BRIEF: Return, exactly and in full, the lines of the records below starting at the one with "выдает и контролирует" and ending at the one with "направляет исковое заявление", and no other lines.

RECORDS FOR THE EXERCISE:
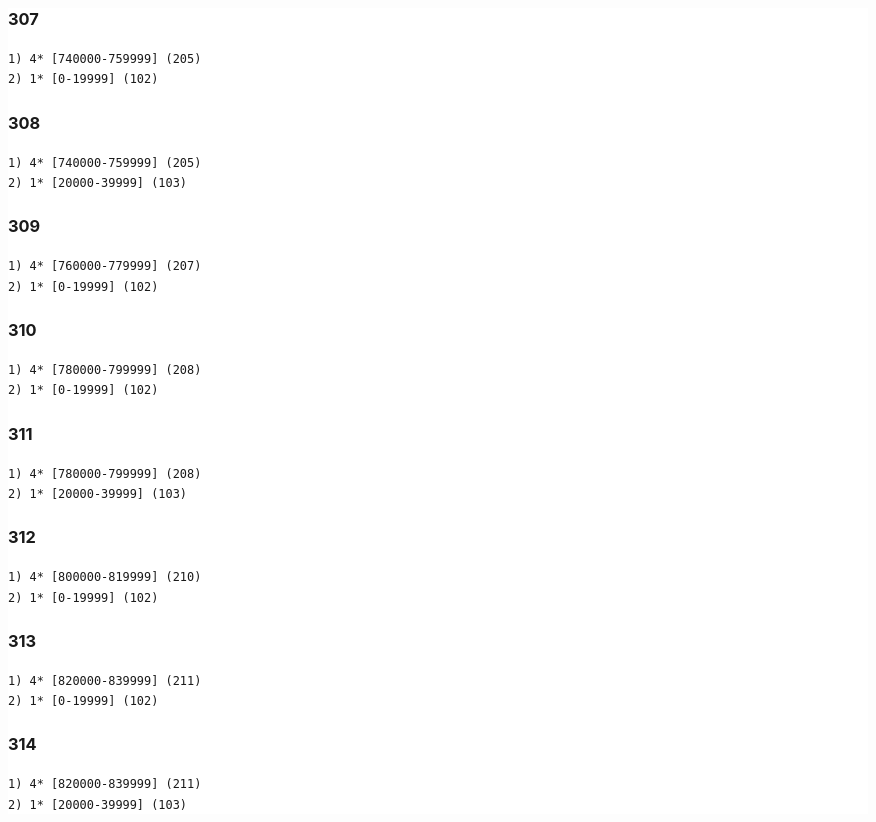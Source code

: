 ### 307

```
1) 4* [740000-759999] (205)
2) 1* [0-19999] (102)
```

### 308

```
1) 4* [740000-759999] (205)
2) 1* [20000-39999] (103)
```

### 309

```
1) 4* [760000-779999] (207)
2) 1* [0-19999] (102)
```

### 310

```
1) 4* [780000-799999] (208)
2) 1* [0-19999] (102)
```

### 311

```
1) 4* [780000-799999] (208)
2) 1* [20000-39999] (103)
```

### 312

```
1) 4* [800000-819999] (210)
2) 1* [0-19999] (102)
```

### 313

```
1) 4* [820000-839999] (211)
2) 1* [0-19999] (102)
```

### 314

```
1) 4* [820000-839999] (211)
2) 1* [20000-39999] (103)
```
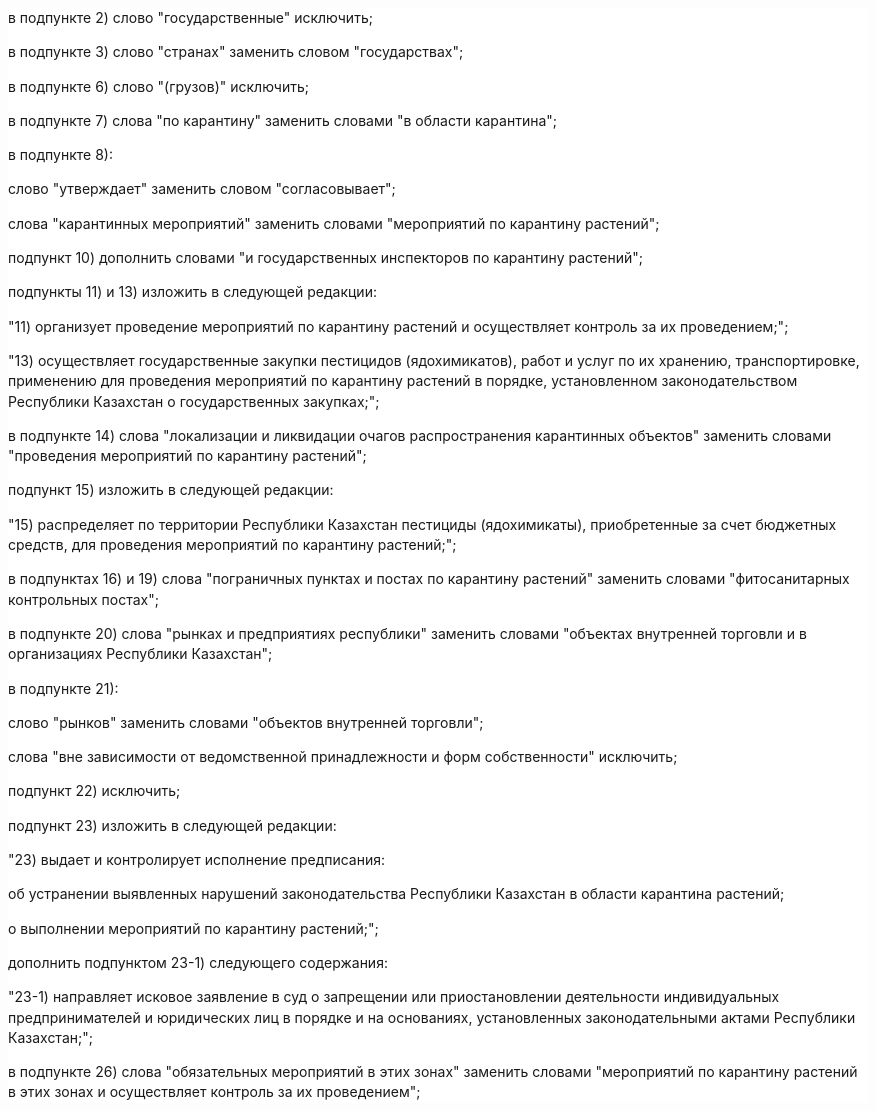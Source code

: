 в подпункте 2) слово "государственные" исключить;

в подпункте 3) слово "странах" заменить словом "государствах";

в подпункте 6) слово "(грузов)" исключить;

в подпункте 7) слова "по карантину" заменить словами "в области карантина";

в подпункте 8):

слово "утверждает" заменить словом "согласовывает";

слова "карантинных мероприятий" заменить словами "мероприятий по карантину растений";

подпункт 10) дополнить словами "и государственных инспекторов по карантину растений";

подпункты 11) и 13) изложить в следующей редакции:

"11) организует проведение мероприятий по карантину растений и осуществляет контроль за их проведением;";

"13) осуществляет государственные закупки пестицидов (ядохимикатов), работ и услуг по их хранению, транспортировке, применению для проведения мероприятий по карантину растений в порядке, установленном законодательством Республики Казахстан о государственных закупках;";

в подпункте 14) слова "локализации и ликвидации очагов распространения карантинных объектов" заменить словами "проведения мероприятий по карантину растений";

подпункт 15) изложить в следующей редакции:

"15) распределяет по территории Республики Казахстан пестициды (ядохимикаты), приобретенные за счет бюджетных средств, для проведения мероприятий по карантину растений;";

в подпунктах 16) и 19) слова "пограничных пунктах и постах по карантину растений" заменить словами "фитосанитарных контрольных постах";

в подпункте 20) слова "рынках и предприятиях республики" заменить словами "объектах внутренней торговли и в организациях Республики Казахстан";

в подпункте 21):

слово "рынков" заменить словами "объектов внутренней торговли";

слова "вне зависимости от ведомственной принадлежности и форм собственности" исключить;

подпункт 22) исключить;

подпункт 23) изложить в следующей редакции:

"23) выдает и контролирует исполнение предписания:

об устранении выявленных нарушений законодательства Республики Казахстан в области карантина растений;

о выполнении мероприятий по карантину растений;";

дополнить подпунктом 23-1) следующего содержания:

"23-1) направляет исковое заявление в суд о запрещении или приостановлении деятельности индивидуальных предпринимателей и юридических лиц в порядке и на основаниях, установленных законодательными актами Республики Казахстан;";

в подпункте 26) слова "обязательных мероприятий в этих зонах" заменить словами "мероприятий по карантину растений в этих зонах и осуществляет контроль за их проведением";
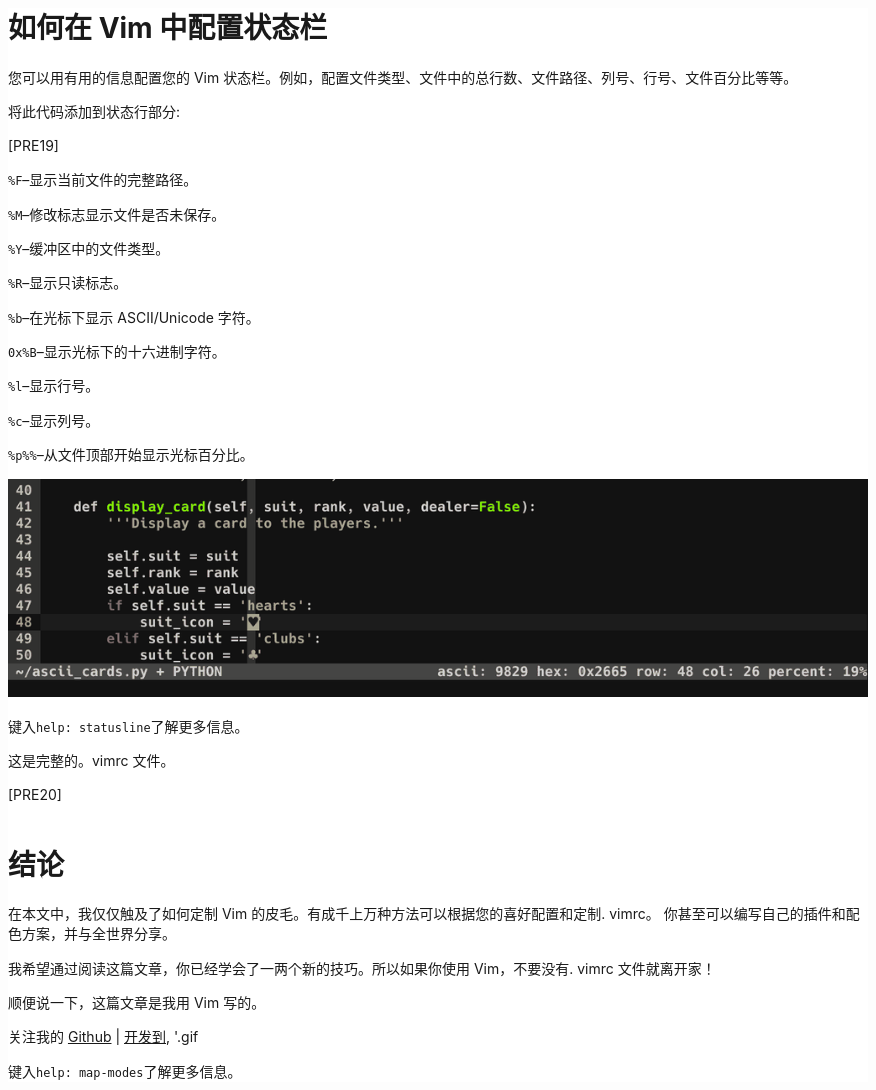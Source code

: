 # 如何在 Vim 中配置状态栏

您可以用有用的信息配置您的 Vim 状态栏。例如，配置文件类型、文件中的总行数、文件路径、列号、行号、文件百分比等等。

将此代码添加到状态行部分:

[PRE19]

`%F`–显示当前文件的完整路径。

`%M`–修改标志显示文件是否未保存。

`%Y`–缓冲区中的文件类型。

`%R`–显示只读标志。

`%b`–在光标下显示 ASCII/Unicode 字符。

`0x%B`–显示光标下的十六进制字符。

`%l`–显示行号。

`%c`–显示列号。

`%p%%`–从文件顶部开始显示光标百分比。

![vim_statusline](img/06cbab33fec05f0790542802aa9a8162.png)

键入`help: statusline`了解更多信息。

这是完整的。vimrc 文件。

[PRE20]

# 结论

在本文中，我仅仅触及了如何定制 Vim 的皮毛。有成千上万种方法可以根据您的喜好配置和定制. vimrc。
你甚至可以编写自己的插件和配色方案，并与全世界分享。

我希望通过阅读这篇文章，你已经学会了一两个新的技巧。所以如果你使用 Vim，不要没有. vimrc 文件就离开家！

顺便说一下，这篇文章是我用 Vim 写的。

关注我的 [Github](https://github.com/brandon-wallace) | [开发到](https://dev.to/brandonwallace), '\.gif

键入`help: map-modes`了解更多信息。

TASK RESPONSE:
"23) выдает и контролирует исполнение предписания:

об устранении выявленных нарушений законодательства Республики Казахстан в области карантина растений;

о выполнении мероприятий по карантину растений;";

дополнить подпунктом 23-1) следующего содержания:

"23-1) направляет исковое заявление в суд о запрещении или приостановлении деятельности индивидуальных предпринимателей и юридических лиц в порядке и на основаниях, установленных законодательными актами Республики Казахстан;";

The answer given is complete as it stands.